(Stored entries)
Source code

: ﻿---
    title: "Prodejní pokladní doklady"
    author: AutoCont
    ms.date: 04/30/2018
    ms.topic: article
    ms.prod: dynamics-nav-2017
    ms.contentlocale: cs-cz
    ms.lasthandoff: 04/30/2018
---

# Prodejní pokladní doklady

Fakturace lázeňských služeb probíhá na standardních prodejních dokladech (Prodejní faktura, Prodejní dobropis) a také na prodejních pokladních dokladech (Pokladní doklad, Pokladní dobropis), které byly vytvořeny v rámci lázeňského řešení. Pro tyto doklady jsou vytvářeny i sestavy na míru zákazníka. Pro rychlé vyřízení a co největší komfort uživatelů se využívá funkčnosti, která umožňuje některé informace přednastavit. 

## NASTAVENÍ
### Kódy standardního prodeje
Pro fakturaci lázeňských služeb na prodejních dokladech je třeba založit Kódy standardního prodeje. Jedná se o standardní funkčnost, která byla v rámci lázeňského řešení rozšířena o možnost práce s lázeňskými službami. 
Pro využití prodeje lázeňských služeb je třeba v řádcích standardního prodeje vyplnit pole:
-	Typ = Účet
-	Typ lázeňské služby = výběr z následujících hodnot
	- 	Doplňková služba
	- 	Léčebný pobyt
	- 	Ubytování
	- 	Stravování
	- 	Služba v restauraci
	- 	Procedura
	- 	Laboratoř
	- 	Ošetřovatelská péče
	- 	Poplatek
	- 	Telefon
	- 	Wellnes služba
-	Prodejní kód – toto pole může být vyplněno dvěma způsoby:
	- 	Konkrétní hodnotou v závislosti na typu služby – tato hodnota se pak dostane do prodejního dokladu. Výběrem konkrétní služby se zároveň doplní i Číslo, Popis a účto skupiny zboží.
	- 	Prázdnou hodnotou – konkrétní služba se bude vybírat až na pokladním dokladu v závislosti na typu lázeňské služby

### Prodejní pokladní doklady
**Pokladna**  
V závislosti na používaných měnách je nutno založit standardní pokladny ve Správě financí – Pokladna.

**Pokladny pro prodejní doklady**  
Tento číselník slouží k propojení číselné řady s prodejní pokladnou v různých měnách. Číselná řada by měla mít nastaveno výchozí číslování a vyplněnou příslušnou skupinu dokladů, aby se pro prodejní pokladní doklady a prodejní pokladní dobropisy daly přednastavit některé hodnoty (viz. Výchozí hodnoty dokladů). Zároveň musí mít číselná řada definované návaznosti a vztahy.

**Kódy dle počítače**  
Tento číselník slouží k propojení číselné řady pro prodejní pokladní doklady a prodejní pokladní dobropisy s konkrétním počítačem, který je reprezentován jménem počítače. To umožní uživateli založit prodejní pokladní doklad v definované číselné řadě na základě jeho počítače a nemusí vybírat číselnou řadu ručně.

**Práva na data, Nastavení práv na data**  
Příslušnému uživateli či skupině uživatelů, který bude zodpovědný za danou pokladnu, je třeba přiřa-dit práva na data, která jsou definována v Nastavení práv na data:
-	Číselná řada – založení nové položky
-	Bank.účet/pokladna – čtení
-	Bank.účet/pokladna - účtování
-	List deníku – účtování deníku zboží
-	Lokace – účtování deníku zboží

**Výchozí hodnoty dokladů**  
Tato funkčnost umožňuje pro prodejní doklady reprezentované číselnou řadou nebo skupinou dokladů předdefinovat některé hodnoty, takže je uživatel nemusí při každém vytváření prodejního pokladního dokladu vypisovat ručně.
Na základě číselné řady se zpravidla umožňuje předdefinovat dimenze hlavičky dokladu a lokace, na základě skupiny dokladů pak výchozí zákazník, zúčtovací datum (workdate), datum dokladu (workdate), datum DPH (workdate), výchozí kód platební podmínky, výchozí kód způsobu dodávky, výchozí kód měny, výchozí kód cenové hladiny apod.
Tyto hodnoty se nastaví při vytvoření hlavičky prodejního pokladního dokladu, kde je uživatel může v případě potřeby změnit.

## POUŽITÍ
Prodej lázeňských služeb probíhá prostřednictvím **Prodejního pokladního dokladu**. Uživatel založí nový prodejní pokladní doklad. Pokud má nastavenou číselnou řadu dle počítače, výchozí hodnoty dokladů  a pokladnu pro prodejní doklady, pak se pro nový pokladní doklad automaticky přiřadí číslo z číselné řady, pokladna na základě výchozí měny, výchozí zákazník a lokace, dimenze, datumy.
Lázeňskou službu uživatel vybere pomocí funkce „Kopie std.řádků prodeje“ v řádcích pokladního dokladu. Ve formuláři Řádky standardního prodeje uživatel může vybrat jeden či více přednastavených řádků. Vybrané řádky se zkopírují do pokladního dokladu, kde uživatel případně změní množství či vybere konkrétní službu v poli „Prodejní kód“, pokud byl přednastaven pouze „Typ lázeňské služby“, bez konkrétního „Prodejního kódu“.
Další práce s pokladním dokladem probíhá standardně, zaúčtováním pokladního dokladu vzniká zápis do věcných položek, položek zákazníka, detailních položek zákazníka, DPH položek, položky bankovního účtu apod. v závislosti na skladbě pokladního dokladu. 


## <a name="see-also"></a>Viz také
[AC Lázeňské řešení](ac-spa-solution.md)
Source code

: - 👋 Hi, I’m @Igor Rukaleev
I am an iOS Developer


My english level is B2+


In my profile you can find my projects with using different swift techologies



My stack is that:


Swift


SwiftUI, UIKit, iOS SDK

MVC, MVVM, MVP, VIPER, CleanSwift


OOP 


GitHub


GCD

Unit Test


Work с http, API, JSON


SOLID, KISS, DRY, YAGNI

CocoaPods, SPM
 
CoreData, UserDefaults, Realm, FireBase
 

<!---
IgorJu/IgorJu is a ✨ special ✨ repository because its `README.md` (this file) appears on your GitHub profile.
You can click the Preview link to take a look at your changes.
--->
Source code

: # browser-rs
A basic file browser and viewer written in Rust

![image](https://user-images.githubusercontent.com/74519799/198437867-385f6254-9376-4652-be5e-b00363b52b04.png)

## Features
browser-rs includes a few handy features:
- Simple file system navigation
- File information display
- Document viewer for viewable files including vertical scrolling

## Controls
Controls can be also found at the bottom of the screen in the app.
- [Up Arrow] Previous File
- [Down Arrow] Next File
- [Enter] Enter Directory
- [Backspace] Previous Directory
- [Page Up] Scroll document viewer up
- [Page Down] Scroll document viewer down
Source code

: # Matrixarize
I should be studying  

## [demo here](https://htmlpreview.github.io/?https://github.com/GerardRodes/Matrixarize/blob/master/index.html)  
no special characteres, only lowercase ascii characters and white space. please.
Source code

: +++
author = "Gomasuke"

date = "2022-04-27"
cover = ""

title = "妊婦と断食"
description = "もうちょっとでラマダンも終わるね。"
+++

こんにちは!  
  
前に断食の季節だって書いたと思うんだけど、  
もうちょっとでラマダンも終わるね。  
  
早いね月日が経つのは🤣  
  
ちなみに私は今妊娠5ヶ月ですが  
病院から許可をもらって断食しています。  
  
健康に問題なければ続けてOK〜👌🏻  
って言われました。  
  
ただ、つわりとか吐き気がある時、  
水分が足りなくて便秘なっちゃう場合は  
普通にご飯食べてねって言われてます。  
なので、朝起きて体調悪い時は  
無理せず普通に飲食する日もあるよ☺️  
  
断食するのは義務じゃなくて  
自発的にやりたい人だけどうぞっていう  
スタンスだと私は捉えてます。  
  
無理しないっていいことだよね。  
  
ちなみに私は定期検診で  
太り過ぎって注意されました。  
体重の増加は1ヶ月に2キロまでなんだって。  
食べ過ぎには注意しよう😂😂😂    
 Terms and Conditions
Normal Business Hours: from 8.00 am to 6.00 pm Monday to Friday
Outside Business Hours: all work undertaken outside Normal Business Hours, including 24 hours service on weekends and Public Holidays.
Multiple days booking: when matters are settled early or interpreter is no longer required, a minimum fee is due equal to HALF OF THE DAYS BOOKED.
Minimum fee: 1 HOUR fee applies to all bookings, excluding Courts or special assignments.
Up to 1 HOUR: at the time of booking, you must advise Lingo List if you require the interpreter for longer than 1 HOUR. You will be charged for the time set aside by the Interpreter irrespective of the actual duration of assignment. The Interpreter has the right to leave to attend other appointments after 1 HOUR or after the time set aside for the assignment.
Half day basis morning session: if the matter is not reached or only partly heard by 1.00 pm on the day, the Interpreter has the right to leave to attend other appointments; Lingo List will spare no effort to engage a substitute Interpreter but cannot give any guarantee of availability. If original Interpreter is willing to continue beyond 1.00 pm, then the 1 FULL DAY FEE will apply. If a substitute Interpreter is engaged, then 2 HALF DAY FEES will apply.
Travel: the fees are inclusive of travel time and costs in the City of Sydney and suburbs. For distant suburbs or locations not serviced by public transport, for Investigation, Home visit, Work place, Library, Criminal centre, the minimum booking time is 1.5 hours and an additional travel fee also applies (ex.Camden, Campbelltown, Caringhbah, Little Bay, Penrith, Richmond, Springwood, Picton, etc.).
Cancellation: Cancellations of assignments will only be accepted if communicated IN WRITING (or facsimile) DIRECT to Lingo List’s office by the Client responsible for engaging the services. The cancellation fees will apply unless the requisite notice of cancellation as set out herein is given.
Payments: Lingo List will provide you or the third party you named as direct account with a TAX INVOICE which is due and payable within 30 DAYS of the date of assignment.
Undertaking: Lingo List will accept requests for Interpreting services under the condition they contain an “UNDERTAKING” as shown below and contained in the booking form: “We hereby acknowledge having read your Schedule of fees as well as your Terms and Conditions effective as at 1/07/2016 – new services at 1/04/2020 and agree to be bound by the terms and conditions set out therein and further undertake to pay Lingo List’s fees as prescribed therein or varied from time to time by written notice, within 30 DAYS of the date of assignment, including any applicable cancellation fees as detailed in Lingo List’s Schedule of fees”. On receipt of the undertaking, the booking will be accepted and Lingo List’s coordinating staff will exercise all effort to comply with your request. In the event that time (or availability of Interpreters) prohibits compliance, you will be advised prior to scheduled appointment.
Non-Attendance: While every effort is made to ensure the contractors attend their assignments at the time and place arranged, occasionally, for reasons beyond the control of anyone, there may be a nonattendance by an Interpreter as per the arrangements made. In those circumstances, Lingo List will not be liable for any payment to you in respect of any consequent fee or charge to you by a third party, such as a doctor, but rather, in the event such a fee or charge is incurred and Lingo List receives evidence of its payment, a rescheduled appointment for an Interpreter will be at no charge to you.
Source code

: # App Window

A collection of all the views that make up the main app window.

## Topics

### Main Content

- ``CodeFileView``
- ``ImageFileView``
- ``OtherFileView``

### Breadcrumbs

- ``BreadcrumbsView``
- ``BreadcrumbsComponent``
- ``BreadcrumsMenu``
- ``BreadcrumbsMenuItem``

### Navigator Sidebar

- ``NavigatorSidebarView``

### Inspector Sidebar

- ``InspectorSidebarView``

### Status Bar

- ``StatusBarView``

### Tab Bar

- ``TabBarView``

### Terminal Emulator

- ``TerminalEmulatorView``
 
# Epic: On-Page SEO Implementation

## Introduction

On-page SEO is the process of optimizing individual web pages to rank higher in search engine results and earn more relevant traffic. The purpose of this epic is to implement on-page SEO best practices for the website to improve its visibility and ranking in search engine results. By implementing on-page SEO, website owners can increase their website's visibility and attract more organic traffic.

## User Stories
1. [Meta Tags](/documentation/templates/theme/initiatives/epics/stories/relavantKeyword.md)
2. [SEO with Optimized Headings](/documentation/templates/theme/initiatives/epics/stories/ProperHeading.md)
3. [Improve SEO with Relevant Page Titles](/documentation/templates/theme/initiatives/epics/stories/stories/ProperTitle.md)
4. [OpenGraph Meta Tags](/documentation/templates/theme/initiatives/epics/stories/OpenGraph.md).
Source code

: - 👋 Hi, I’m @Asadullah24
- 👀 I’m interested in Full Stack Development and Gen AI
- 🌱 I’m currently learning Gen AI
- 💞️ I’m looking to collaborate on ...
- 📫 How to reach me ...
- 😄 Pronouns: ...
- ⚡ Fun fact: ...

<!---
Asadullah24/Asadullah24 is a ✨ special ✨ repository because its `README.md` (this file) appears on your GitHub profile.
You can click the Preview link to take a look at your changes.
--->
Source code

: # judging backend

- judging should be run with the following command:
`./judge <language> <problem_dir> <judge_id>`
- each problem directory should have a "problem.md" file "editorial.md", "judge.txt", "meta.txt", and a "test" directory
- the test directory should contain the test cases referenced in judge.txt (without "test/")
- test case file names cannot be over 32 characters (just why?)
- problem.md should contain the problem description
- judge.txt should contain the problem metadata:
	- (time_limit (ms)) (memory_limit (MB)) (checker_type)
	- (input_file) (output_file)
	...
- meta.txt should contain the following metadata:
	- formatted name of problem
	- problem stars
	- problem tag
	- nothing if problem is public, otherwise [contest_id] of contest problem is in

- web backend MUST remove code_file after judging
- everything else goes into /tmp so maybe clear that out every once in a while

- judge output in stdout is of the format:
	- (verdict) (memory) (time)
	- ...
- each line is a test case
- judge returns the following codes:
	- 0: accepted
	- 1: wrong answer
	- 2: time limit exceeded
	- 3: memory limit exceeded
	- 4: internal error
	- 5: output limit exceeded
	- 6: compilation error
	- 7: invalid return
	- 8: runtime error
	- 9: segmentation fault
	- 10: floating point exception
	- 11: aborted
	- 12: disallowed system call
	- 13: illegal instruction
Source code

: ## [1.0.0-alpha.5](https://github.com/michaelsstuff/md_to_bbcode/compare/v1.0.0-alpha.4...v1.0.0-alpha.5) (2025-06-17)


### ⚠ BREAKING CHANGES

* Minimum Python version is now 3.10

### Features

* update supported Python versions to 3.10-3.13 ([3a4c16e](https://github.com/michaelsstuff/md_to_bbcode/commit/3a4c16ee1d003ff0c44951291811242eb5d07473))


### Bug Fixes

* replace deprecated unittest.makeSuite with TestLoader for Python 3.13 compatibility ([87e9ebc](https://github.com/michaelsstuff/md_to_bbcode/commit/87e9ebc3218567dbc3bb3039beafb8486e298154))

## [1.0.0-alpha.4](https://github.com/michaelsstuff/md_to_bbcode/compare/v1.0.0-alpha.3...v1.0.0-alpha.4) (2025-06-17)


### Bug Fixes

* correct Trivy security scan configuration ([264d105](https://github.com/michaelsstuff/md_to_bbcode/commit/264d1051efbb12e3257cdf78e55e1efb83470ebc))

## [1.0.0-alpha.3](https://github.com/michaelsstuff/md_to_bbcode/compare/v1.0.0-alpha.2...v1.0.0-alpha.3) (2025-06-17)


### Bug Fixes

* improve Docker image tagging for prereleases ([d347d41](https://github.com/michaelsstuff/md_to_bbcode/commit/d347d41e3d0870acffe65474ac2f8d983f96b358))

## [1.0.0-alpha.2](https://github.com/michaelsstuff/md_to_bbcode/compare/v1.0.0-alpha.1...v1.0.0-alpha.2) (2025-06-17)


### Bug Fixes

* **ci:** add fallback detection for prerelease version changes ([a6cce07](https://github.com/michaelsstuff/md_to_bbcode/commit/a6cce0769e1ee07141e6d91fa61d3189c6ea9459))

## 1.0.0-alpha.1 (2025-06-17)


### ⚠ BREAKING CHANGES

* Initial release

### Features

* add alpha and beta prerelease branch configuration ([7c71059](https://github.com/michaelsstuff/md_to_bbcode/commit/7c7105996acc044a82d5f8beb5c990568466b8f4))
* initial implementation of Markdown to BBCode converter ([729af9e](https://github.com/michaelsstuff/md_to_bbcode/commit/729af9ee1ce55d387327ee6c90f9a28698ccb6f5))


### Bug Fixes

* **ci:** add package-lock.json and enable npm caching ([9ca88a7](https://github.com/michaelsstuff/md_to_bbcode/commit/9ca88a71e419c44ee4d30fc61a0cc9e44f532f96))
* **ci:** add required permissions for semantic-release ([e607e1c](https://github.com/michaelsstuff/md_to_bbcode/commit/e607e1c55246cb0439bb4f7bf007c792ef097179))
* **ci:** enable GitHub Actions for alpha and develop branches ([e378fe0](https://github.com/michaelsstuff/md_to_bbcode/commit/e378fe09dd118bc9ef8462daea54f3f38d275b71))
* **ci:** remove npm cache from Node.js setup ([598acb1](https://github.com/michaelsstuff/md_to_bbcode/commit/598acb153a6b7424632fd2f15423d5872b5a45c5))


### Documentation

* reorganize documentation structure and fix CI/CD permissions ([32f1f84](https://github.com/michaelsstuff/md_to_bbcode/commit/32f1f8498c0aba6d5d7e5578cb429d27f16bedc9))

* [PROBLEM TO SOLVE] Whenever the string "řešení" turns up in a line of the data, copy that line.

* [ANSWER AREA]
Fakturace lázeňských služeb probíhá na standardních prodejních dokladech (Prodejní faktura, Prodejní dobropis) a také na prodejních pokladních dokladech (Pokladní doklad, Pokladní dobropis), které byly vytvořeny v rámci lázeňského řešení. Pro tyto doklady jsou vytvářeny i sestavy na míru zákazníka. Pro rychlé vyřízení a co největší komfort uživatelů se využívá funkčnosti, která umožňuje některé informace přednastavit. 
Pro fakturaci lázeňských služeb na prodejních dokladech je třeba založit Kódy standardního prodeje. Jedná se o standardní funkčnost, která byla v rámci lázeňského řešení rozšířena o možnost práce s lázeňskými službami. 
[AC Lázeňské řešení](ac-spa-solution.md)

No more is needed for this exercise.